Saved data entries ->

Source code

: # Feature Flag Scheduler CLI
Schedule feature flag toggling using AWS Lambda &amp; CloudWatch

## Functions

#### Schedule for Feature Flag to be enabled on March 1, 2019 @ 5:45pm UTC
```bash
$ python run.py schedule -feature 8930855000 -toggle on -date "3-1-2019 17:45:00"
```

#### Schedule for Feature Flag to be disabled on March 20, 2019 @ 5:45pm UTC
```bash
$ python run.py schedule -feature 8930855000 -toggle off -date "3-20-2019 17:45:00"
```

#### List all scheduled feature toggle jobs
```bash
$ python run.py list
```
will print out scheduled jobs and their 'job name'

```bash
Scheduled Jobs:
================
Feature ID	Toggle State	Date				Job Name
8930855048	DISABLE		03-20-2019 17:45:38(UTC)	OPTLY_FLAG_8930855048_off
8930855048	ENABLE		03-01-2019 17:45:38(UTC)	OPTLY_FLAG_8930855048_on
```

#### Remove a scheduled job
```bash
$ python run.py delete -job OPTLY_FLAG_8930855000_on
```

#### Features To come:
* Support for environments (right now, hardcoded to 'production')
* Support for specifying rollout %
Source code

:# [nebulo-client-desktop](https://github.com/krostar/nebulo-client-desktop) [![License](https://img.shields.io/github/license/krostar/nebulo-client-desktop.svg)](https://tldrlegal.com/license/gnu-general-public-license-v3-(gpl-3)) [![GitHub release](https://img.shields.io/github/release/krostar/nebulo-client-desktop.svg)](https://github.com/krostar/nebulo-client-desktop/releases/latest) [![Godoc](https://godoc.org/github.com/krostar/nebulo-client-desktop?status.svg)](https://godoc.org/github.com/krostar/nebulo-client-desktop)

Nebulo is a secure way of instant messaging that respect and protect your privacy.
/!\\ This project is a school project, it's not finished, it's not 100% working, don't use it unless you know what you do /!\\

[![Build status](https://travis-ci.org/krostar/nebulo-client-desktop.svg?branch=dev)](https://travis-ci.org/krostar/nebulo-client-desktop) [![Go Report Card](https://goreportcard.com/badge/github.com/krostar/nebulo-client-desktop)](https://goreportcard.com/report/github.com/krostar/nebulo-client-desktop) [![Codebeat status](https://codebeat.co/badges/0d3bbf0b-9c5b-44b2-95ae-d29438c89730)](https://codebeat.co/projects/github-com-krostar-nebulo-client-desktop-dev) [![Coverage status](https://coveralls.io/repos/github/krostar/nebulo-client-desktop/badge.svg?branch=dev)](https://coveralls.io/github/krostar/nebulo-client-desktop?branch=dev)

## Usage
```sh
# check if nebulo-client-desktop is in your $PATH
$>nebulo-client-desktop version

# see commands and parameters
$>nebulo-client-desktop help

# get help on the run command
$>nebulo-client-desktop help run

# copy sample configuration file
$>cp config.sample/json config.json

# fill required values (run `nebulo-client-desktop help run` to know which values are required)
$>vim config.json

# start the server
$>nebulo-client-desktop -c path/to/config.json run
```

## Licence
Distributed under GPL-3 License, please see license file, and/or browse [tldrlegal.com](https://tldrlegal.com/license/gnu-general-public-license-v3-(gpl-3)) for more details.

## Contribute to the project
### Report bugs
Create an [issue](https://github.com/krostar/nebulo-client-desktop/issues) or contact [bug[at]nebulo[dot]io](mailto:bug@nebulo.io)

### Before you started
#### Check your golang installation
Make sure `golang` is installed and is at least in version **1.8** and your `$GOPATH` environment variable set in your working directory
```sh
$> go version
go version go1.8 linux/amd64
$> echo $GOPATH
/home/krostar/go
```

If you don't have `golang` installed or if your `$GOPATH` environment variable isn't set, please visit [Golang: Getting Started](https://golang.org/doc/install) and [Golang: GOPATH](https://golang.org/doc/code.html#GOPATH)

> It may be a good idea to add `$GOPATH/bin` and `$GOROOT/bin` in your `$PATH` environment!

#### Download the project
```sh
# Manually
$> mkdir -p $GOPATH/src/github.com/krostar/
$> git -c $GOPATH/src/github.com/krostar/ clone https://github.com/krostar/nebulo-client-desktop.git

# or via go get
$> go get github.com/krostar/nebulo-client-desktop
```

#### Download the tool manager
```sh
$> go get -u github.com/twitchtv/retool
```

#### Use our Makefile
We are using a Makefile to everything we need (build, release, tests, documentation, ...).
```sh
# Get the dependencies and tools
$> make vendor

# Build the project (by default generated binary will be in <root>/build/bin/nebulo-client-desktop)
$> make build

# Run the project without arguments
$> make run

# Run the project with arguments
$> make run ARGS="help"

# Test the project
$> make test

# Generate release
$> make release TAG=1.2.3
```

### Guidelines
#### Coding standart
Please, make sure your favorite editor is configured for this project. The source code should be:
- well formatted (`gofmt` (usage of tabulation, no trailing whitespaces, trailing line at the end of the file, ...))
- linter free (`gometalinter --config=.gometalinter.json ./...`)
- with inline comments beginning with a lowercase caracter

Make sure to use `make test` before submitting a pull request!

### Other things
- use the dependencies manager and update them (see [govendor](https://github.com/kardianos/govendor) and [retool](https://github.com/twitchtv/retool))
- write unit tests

EXERCISE PROMPT -> Copy out each line of the data in which the word "Download" appears.

TASK RESPONSE ->
#### Download the project
#### Download the tool manager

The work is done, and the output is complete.